__PROBLEM TO WORK ON__
If a line includes "三种大气光学质量的计算方法", copy it out of the entries.

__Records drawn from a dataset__
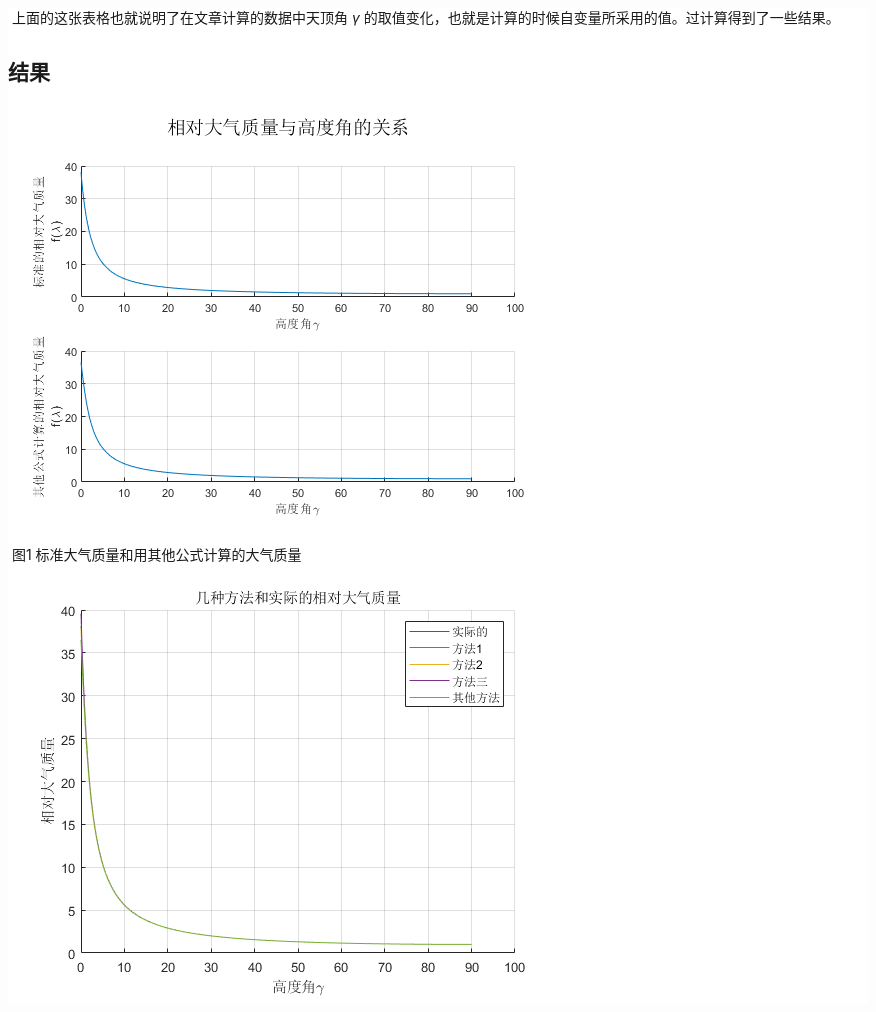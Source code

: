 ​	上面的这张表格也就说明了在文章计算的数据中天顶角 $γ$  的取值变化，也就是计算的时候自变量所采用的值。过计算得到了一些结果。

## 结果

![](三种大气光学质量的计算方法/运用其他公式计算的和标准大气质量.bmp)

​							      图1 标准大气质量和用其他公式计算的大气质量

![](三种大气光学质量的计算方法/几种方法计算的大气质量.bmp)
--
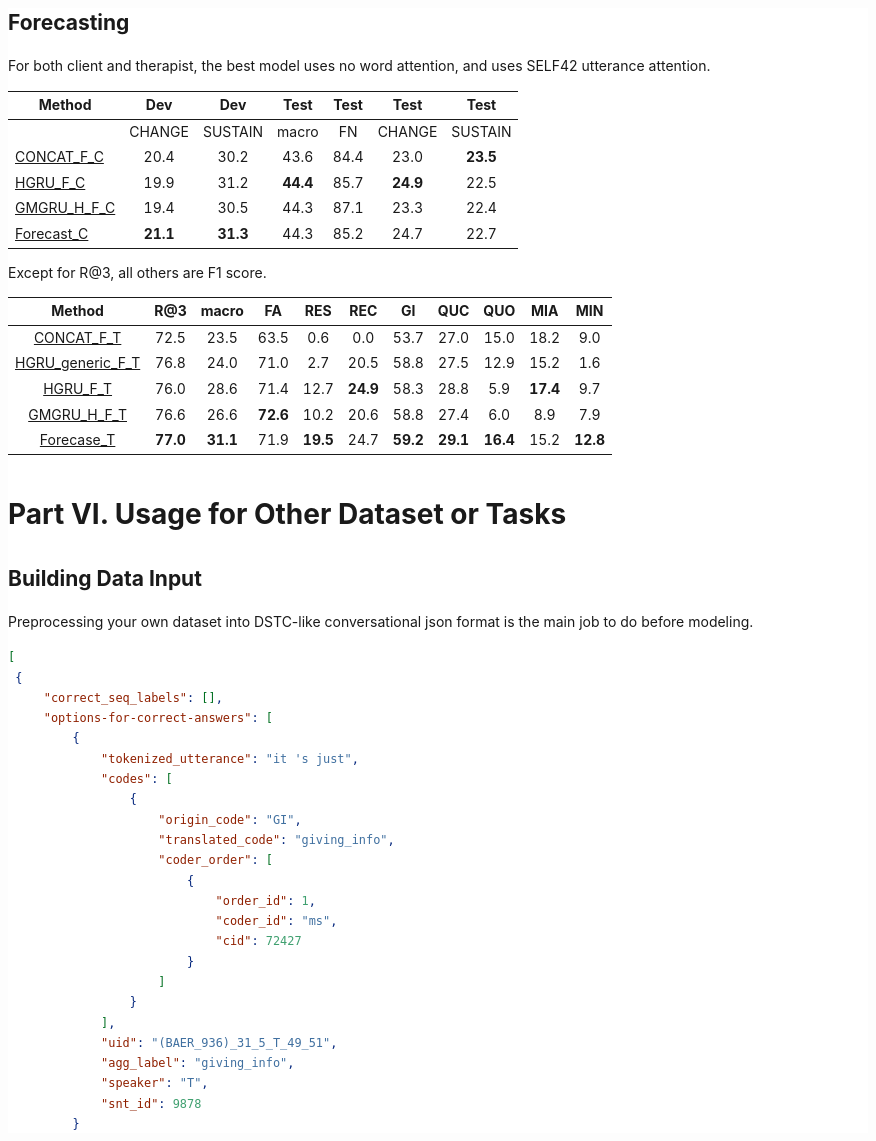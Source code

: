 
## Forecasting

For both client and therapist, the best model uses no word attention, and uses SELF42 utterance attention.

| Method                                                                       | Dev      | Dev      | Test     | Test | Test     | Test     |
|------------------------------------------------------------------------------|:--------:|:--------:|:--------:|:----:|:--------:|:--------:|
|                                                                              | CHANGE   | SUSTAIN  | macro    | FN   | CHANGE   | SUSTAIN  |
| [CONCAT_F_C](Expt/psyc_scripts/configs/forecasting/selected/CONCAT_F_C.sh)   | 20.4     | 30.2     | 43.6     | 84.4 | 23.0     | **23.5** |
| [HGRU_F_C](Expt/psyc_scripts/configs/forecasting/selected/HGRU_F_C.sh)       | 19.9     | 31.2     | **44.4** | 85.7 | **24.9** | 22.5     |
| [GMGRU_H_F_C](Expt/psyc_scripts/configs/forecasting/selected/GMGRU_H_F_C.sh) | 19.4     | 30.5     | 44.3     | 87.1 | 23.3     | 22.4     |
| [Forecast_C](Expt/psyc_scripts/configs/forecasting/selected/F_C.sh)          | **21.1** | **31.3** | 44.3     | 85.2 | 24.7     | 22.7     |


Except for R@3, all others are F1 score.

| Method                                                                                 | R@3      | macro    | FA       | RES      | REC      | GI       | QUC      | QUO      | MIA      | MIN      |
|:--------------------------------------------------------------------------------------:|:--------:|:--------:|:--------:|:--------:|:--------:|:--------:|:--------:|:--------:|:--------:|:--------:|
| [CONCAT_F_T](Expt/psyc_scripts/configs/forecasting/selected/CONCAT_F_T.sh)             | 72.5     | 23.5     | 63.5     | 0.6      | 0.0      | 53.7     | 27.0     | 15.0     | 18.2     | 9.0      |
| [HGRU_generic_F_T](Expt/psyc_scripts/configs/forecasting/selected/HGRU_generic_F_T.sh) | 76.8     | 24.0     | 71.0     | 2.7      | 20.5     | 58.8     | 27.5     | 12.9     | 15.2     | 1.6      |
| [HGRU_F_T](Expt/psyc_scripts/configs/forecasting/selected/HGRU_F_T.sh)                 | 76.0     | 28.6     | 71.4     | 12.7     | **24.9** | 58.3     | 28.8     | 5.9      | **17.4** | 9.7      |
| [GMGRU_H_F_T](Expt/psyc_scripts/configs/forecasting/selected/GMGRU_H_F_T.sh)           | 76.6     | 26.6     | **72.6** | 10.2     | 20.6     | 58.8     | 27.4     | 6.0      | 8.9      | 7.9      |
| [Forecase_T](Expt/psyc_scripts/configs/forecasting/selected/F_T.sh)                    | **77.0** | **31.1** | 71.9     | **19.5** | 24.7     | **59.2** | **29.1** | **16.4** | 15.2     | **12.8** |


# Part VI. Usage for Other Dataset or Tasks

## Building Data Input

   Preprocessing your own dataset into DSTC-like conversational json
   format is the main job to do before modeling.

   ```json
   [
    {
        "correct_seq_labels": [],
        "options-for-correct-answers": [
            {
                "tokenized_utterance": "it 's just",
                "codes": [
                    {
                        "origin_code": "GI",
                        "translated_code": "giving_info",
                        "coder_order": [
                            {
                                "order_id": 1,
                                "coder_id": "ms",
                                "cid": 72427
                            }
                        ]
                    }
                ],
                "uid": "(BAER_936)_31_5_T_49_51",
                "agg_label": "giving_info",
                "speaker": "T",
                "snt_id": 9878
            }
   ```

__EXERCISE OUTPUT__
![](三种大气光学质量的计算方法/运用其他公式计算的和标准大气质量.bmp)
![](三种大气光学质量的计算方法/几种方法计算的大气质量.bmp)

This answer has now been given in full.